Whenever a line in the entries below contains the string "name", copy that line.

Stored data:
***
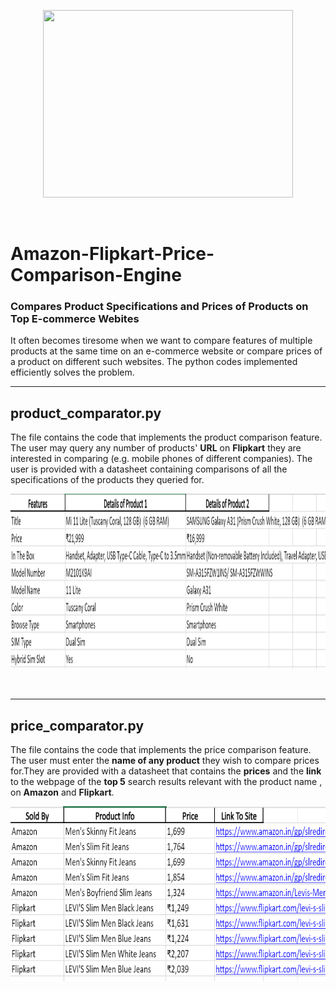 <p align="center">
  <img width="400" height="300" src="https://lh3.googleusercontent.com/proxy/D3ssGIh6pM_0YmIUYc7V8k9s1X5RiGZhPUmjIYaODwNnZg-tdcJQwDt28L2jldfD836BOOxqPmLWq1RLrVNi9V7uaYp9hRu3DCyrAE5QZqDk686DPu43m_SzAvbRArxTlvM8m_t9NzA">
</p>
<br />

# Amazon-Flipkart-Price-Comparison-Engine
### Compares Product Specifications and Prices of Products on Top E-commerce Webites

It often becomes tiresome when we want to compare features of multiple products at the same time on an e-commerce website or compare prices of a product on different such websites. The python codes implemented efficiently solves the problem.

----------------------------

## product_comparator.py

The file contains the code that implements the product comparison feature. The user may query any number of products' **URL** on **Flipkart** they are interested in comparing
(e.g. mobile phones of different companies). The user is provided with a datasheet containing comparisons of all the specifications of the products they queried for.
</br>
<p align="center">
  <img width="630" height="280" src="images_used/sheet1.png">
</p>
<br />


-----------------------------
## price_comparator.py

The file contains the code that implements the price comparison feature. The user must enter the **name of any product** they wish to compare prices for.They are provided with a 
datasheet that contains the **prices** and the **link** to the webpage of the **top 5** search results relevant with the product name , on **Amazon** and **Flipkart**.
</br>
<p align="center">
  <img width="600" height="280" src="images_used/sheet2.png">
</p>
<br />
***
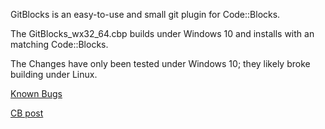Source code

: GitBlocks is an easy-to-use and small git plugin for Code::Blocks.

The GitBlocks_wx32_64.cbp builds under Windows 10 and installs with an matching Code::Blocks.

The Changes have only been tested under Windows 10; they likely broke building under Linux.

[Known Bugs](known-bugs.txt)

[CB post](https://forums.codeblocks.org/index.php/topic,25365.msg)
***
= Answer to the exercise =
The file contains the code that implements the price comparison feature. The user must enter the **name of any product** they wish to compare prices for.They are provided with a 
datasheet that contains the **prices** and the **link** to the webpage of the **top 5** search results relevant with the product name , on **Amazon** and **Flipkart**.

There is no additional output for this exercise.